IF 13.7 1区生物学 Q1 BIOCHEMISTRY & MOLECULAR BIOLOGY

Nature chemical biology Pub Date : 2025-06-25 DOI:10.1038/s41589-025-01943-y

Matilde Florean, Hedwig Schultz, Veit Grabe, Katrin Luck, Grit Kunert, Sarah E. O’Connor, Tobias G. Köllner

引用次数: 0

Abstract

Indole is an important biomolecule in plants, essential for amino acid biosynthesis, defense, pollinator attraction and plant–plant communication. Its biosynthesis is reported to be catalyzed by standalone indole-3-glycerol phosphate lyases, which are, however, absent in core eudicots.
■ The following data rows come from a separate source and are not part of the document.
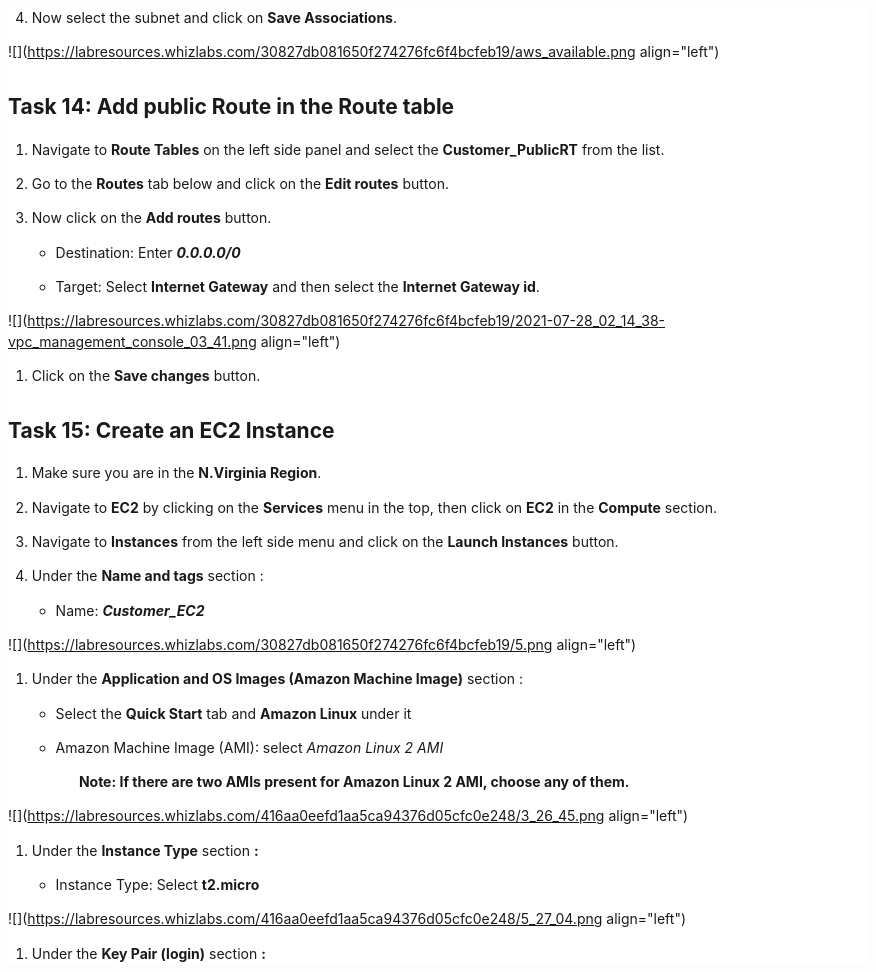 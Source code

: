 4. Now select the subnet and click on **Save Associations**.
    

![](https://labresources.whizlabs.com/30827db081650f274276fc6f4bcfeb19/aws_available.png align="left")

## **Task 14: Add public Route in the Route table**

1. Navigate to **Route Tables** on the left side panel and select the **Customer\_PublicRT** from the list.
    
2. Go to the **Routes** tab below and click on the **Edit routes** button.
    
3. Now click on the **Add routes** button.
    
    * Destination: Enter ***0.0.0.0/0***
        
    * Target: Select **Internet Gateway** and then select the **Internet Gateway id**.
        

![](https://labresources.whizlabs.com/30827db081650f274276fc6f4bcfeb19/2021-07-28_02_14_38-vpc_management_console_03_41.png align="left")

1. Click on the **Save changes** button.
    

## **Task 15: Create an EC2 Instance**

1. Make sure you are in the **N.Virginia Region**.
    
2. Navigate to **EC2** by clicking on the **Services** menu in the top, then click on **EC2** in the **Compute** section.
    
3. Navigate to **Instances** from the left side menu and click on the **Launch Instances** button.
    
4. Under the **Name and tags** section :
    
    * Name: ***Customer\_EC2***
        

![](https://labresources.whizlabs.com/30827db081650f274276fc6f4bcfeb19/5.png align="left")

1. Under the **Application and OS Images (Amazon Machine Image)** section :
    
    * Select the **Quick Start** tab and **Amazon Linux** under it
        
    * Amazon Machine Image (AMI): select *Amazon Linux 2 AMI*
        

                  **Note: If there are two AMIs present for Amazon Linux 2 AMI, choose any of them.**

![](https://labresources.whizlabs.com/416aa0eefd1aa5ca94376d05cfc0e248/3_26_45.png align="left")

1. Under the **Instance Type** section **:** 
    
    * Instance Type: Select **t2.micro**
        

![](https://labresources.whizlabs.com/416aa0eefd1aa5ca94376d05cfc0e248/5_27_04.png align="left")

1. Under the **Key Pair (login)** section **:**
Here we show that, in core eudicots, indole production for defense and signaling occurs through an alternative pathway. The tryptophan synthase α subunit (TSA), which is typically complexed with the β subunit (TSB) to synthesize tryptophan through indole as an intermediate, can be hijacked by a noncatalytic paralog of TSB (TSB-like) to produce free indole. TSB-like is a pseudoenzyme that evolved from TSB by mutagenesis of two key essential residues, retaining the ability to allosterically activate TSA to allow formation and release of indole. The widespread occurrence and expression pattern of TSB-like genes in plants suggest that this is a general mechanism for the formation of free indole in plant defense and communication.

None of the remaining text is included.